[DATA RECORDS — start]

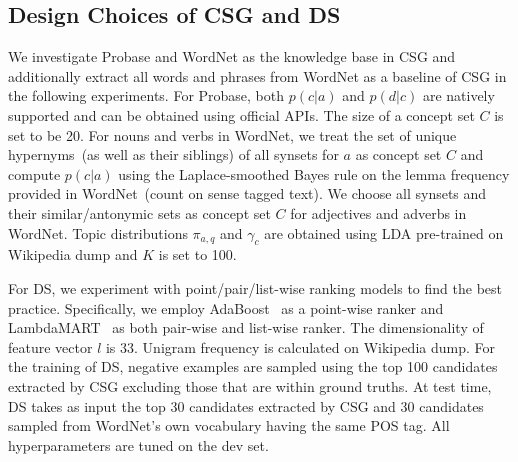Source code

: 
\subsection{Design Choices of CSG and DS}
\label{sec:ablation}

We investigate Probase and WordNet as the knowledge base in CSG and additionally extract all words and phrases from WordNet as a baseline of CSG in the following experiments. For Probase, both $p(c|a)$ and $p(d|c)$ are natively supported and can be obtained using official APIs. The size of a concept set $C$ is set to be 20. For nouns and verbs in WordNet, we treat the set of unique hypernyms~(as well as their siblings) of all synsets for $a$ as concept set $C$ and compute
$p(c|a)$ using the Laplace-smoothed Bayes rule on the lemma frequency provided in WordNet~(count on sense tagged text). We choose all synsets and their similar/antonymic sets as concept set $C$ for adjectives and adverbs in WordNet. Topic distributions $\pi_{a,q}$ and $\gamma_c$ are obtained using LDA pre-trained on Wikipedia dump and $K$ is set to 100.

For DS, we experiment with point/pair/list-wise ranking models to find the best practice.
Specifically, we employ AdaBoost~\cite{freund1997decision} as a point-wise ranker and LambdaMART~\cite{Burges2010} as both pair-wise and list-wise ranker. The dimensionality of feature vector $l$ is 33. Unigram frequency is calculated on Wikipedia dump. For the training of DS, negative examples are sampled using the top 100 candidates extracted by CSG excluding those that are within ground truths. At test time, DS takes as input the top 30 candidates extracted by CSG 
and 30 candidates sampled from WordNet's own vocabulary having the same POS tag. All hyperparameters are tuned on the dev set.

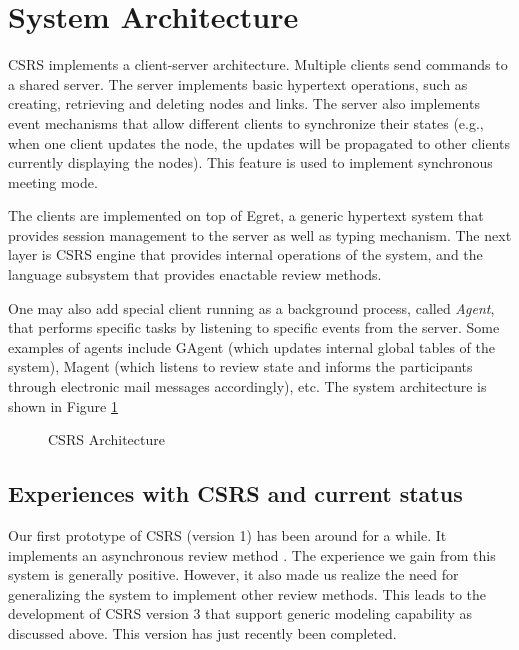 \section{System Architecture}
CSRS implements a client-server architecture. Multiple clients send
commands to a shared server. 
The server implements basic hypertext operations,
such as creating, retrieving and deleting nodes and links.
The server also implements event mechanisms
that allow different clients to synchronize their states (e.g., when one
client updates the node, the updates will be propagated to other clients
currently displaying the nodes). This  feature is used to
implement synchronous meeting mode.

The clients are implemented on top of Egret, a generic hypertext system
that provides session management to the server as well as typing
mechanism. The next layer is CSRS engine that provides internal
operations of the system, and the language subsystem that provides
enactable review methods.

One may also add special client running as a background process,
called {\it Agent}, that performs specific 
tasks by listening to specific events from the server.
Some examples of agents include GAgent (which updates internal global
tables of the system), Magent (which listens to review state
and informs the participants through electronic mail messages
accordingly), etc.  
The system architecture is shown in Figure \ref{fig:csrs-architecture}

\begin{figure}[h]
  \begin{center}
  \end{center}
  \caption{CSRS Architecture}
  \label{fig:csrs-architecture}
\end{figure}


\subsection{Experiences with CSRS and current status}

Our first prototype of CSRS (version 1)
has been around for a while. It implements an asynchronous review
method \cite{Johnson93}. 
The experience we gain from this system is generally positive.
However, it also made us realize the need
for generalizing the system to implement other review methods.  
This leads to the development of CSRS version 3 that support generic
modeling capability as discussed above. This version has just recently
been completed. 

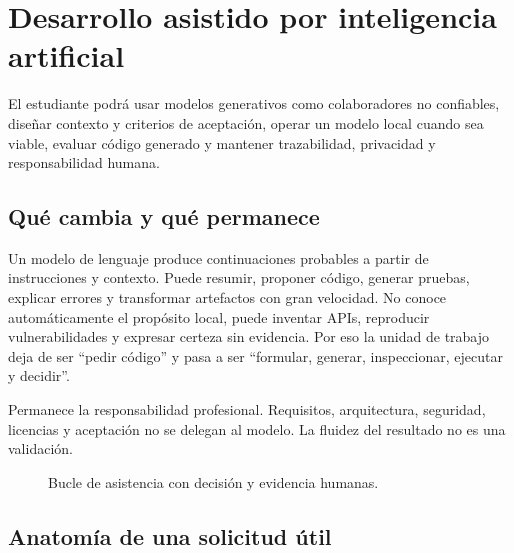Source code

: \chapter{Desarrollo asistido por inteligencia artificial}
\label{chap:ia}

\begin{objetivos}
El estudiante podrá usar modelos generativos como colaboradores no confiables, diseñar contexto y criterios de aceptación, operar un modelo local cuando sea viable, evaluar código generado y mantener trazabilidad, privacidad y responsabilidad humana.
\end{objetivos}

\section{Qué cambia y qué permanece}

Un modelo de lenguaje produce continuaciones probables a partir de instrucciones y contexto. Puede resumir, proponer código, generar pruebas, explicar errores y transformar artefactos con gran velocidad. No conoce automáticamente el propósito local, puede inventar APIs, reproducir vulnerabilidades y expresar certeza sin evidencia. Por eso la unidad de trabajo deja de ser ``pedir código'' y pasa a ser ``formular, generar, inspeccionar, ejecutar y decidir''.

Permanece la responsabilidad profesional. Requisitos, arquitectura, seguridad, licencias y aceptación no se delegan al modelo. La fluidez del resultado no es una validación.

\begin{figure}[htbp]
\centering
{}
\caption{Bucle de asistencia con decisión y evidencia humanas.}
\end{figure}

\section{Anatomía de una solicitud útil}


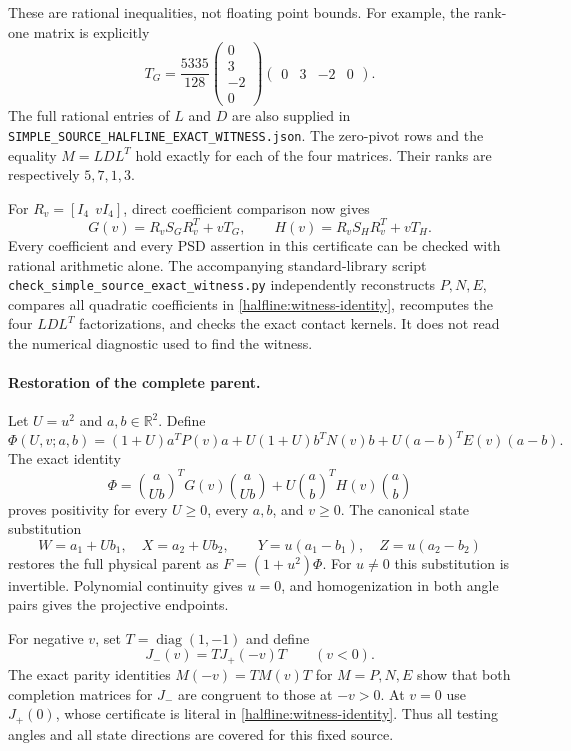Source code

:These are rational inequalities, not floating point bounds.
For example, the rank-one matrix is explicitly
\[
 T_G=\frac{5335}{128}
 \begin{pmatrix}0\\3\\-2\\0\end{pmatrix}
 \begin{pmatrix}0&3&-2&0\end{pmatrix}.
\]
The full rational entries of $L$ and $D$ are also supplied in
\texttt{SIMPLE\_SOURCE\_HALFLINE\_EXACT\_WITNESS.json}.
The zero-pivot rows and the equality $M=LDL^T$ hold exactly for each
of the four matrices. Their ranks are respectively $5,7,1,3$.

For $R_v=[I_4\ \ vI_4]$, direct coefficient comparison now gives
\begin{equation}
 G(v)=R_vS_GR_v^T+vT_G,\qquad
 H(v)=R_vS_HR_v^T+vT_H.                               \label{halfline:witness-identity}
\end{equation}
Every coefficient and every PSD assertion in this certificate can be
checked with rational arithmetic alone. The accompanying standard-library
script \texttt{check\_simple\_source\_exact\_witness.py} independently
reconstructs $P,N,E$, compares all quadratic coefficients in
\eqref{halfline:witness-identity}, recomputes the four $LDL^T$
factorizations, and checks the exact contact kernels. It does not read
the numerical diagnostic used to find the witness.

\paragraph{Restoration of the complete parent.}
Let $U=u^2$ and $a,b\in\mathbb R^2$. Define
\[
 \Phi(U,v;a,b)=(1+U)a^TP(v)a+U(1+U)b^TN(v)b
                  +U(a-b)^TE(v)(a-b).
\]
The exact identity
\[
 \Phi=
 \binom a{Ub}^{\!T}G(v)\binom a{Ub}
       +U\binom ab^{\!T}H(v)\binom ab
\]
proves positivity for every $U\ge0$, every $a,b$, and $v\ge0$.
The canonical state substitution
\[
 W=a_1+Ub_1,\quad X=a_2+Ub_2,\qquad
 Y=u(a_1-b_1),\quad Z=u(a_2-b_2)
\]
restores the full physical parent as $F=(1+u^2)\Phi$.
For $u\ne0$ this substitution is invertible. Polynomial continuity
gives $u=0$, and homogenization in both angle pairs gives the
projective endpoints.

For negative $v$, set $T=\operatorname{diag}(1,-1)$ and define
\begin{equation}
 J_-(v)=T J_+(-v)T\qquad(v<0).                         \label{halfline:witness-negative}
\end{equation}
The exact parity identities $M(-v)=TM(v)T$ for $M=P,N,E$ show that
both completion matrices for $J_-$ are congruent to those at $-v>0$.
At $v=0$ use $J_+(0)$, whose certificate is literal in
\eqref{halfline:witness-identity}. Thus all testing angles and all
state directions are covered for this fixed source.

[DATA RECORDS — finish]

* **ABOUT THIS TASK**: In the copy, every entry appears exactly as written above and no picture appears.

* **TASK OUTPUT**:
Source code

: 
\subsection{Design Choices of CSG and DS}
\label{sec:ablation}

We investigate Probase and WordNet as the knowledge base in CSG and additionally extract all words and phrases from WordNet as a baseline of CSG in the following experiments. For Probase, both $p(c|a)$ and $p(d|c)$ are natively supported and can be obtained using official APIs. The size of a concept set $C$ is set to be 20. For nouns and verbs in WordNet, we treat the set of unique hypernyms~(as well as their siblings) of all synsets for $a$ as concept set $C$ and compute
$p(c|a)$ using the Laplace-smoothed Bayes rule on the lemma frequency provided in WordNet~(count on sense tagged text). We choose all synsets and their similar/antonymic sets as concept set $C$ for adjectives and adverbs in WordNet. Topic distributions $\pi_{a,q}$ and $\gamma_c$ are obtained using LDA pre-trained on Wikipedia dump and $K$ is set to 100.

For DS, we experiment with point/pair/list-wise ranking models to find the best practice.
Specifically, we employ AdaBoost~\cite{freund1997decision} as a point-wise ranker and LambdaMART~\cite{Burges2010} as both pair-wise and list-wise ranker. The dimensionality of feature vector $l$ is 33. Unigram frequency is calculated on Wikipedia dump. For the training of DS, negative examples are sampled using the top 100 candidates extracted by CSG excluding those that are within ground truths. At test time, DS takes as input the top 30 candidates extracted by CSG 
and 30 candidates sampled from WordNet's own vocabulary having the same POS tag. All hyperparameters are tuned on the dev set.

 \section{System Architecture}
CSRS implements a client-server architecture. Multiple clients send
commands to a shared server. 
The server implements basic hypertext operations,
such as creating, retrieving and deleting nodes and links.
The server also implements event mechanisms
that allow different clients to synchronize their states (e.g., when one
client updates the node, the updates will be propagated to other clients
currently displaying the nodes). This  feature is used to
implement synchronous meeting mode.

The clients are implemented on top of Egret, a generic hypertext system
that provides session management to the server as well as typing
mechanism. The next layer is CSRS engine that provides internal
operations of the system, and the language subsystem that provides
enactable review methods.

One may also add special client running as a background process,
called {\it Agent}, that performs specific 
tasks by listening to specific events from the server.
Some examples of agents include GAgent (which updates internal global
tables of the system), Magent (which listens to review state
and informs the participants through electronic mail messages
accordingly), etc.  
The system architecture is shown in Figure \ref{fig:csrs-architecture}

\begin{figure}[h]
  \begin{center}
  \end{center}
  \caption{CSRS Architecture}
  \label{fig:csrs-architecture}
\end{figure}


\subsection{Experiences with CSRS and current status}

Our first prototype of CSRS (version 1)
has been around for a while. It implements an asynchronous review
method \cite{Johnson93}. 
The experience we gain from this system is generally positive.
However, it also made us realize the need
for generalizing the system to implement other review methods.  
This leads to the development of CSRS version 3 that support generic
modeling capability as discussed above. This version has just recently
been completed. 

Source code

: \chapter{Desarrollo asistido por inteligencia artificial}
\label{chap:ia}

\begin{objetivos}
El estudiante podrá usar modelos generativos como colaboradores no confiables, diseñar contexto y criterios de aceptación, operar un modelo local cuando sea viable, evaluar código generado y mantener trazabilidad, privacidad y responsabilidad humana.
\end{objetivos}

\section{Qué cambia y qué permanece}

Un modelo de lenguaje produce continuaciones probables a partir de instrucciones y contexto. Puede resumir, proponer código, generar pruebas, explicar errores y transformar artefactos con gran velocidad. No conoce automáticamente el propósito local, puede inventar APIs, reproducir vulnerabilidades y expresar certeza sin evidencia. Por eso la unidad de trabajo deja de ser ``pedir código'' y pasa a ser ``formular, generar, inspeccionar, ejecutar y decidir''.

Permanece la responsabilidad profesional. Requisitos, arquitectura, seguridad, licencias y aceptación no se delegan al modelo. La fluidez del resultado no es una validación.

\begin{figure}[htbp]
\centering
{}
\caption{Bucle de asistencia con decisión y evidencia humanas.}
\end{figure}

\section{Anatomía de una solicitud útil}


Source code

:These are rational inequalities, not floating point bounds.
For example, the rank-one matrix is explicitly
\[
 T_G=\frac{5335}{128}
 \begin{pmatrix}0\\3\\-2\\0\end{pmatrix}
 \begin{pmatrix}0&3&-2&0\end{pmatrix}.
\]
The full rational entries of $L$ and $D$ are also supplied in
\texttt{SIMPLE\_SOURCE\_HALFLINE\_EXACT\_WITNESS.json}.
The zero-pivot rows and the equality $M=LDL^T$ hold exactly for each
of the four matrices. Their ranks are respectively $5,7,1,3$.

For $R_v=[I_4\ \ vI_4]$, direct coefficient comparison now gives
\begin{equation}
 G(v)=R_vS_GR_v^T+vT_G,\qquad
 H(v)=R_vS_HR_v^T+vT_H.                               \label{halfline:witness-identity}
\end{equation}
Every coefficient and every PSD assertion in this certificate can be
checked with rational arithmetic alone. The accompanying standard-library
script \texttt{check\_simple\_source\_exact\_witness.py} independently
reconstructs $P,N,E$, compares all quadratic coefficients in
\eqref{halfline:witness-identity}, recomputes the four $LDL^T$
factorizations, and checks the exact contact kernels. It does not read
the numerical diagnostic used to find the witness.

\paragraph{Restoration of the complete parent.}
Let $U=u^2$ and $a,b\in\mathbb R^2$. Define
\[
 \Phi(U,v;a,b)=(1+U)a^TP(v)a+U(1+U)b^TN(v)b
                  +U(a-b)^TE(v)(a-b).
\]
The exact identity
\[
 \Phi=
 \binom a{Ub}^{\!T}G(v)\binom a{Ub}
       +U\binom ab^{\!T}H(v)\binom ab
\]
proves positivity for every $U\ge0$, every $a,b$, and $v\ge0$.
The canonical state substitution
\[
 W=a_1+Ub_1,\quad X=a_2+Ub_2,\qquad
 Y=u(a_1-b_1),\quad Z=u(a_2-b_2)
\]
restores the full physical parent as $F=(1+u^2)\Phi$.
For $u\ne0$ this substitution is invertible. Polynomial continuity
gives $u=0$, and homogenization in both angle pairs gives the
projective endpoints.

For negative $v$, set $T=\operatorname{diag}(1,-1)$ and define
\begin{equation}
 J_-(v)=T J_+(-v)T\qquad(v<0).                         \label{halfline:witness-negative}
\end{equation}
The exact parity identities $M(-v)=TM(v)T$ for $M=P,N,E$ show that
both completion matrices for $J_-$ are congruent to those at $-v>0$.
At $v=0$ use $J_+(0)$, whose certificate is literal in
\eqref{halfline:witness-identity}. Thus all testing angles and all
state directions are covered for this fixed source.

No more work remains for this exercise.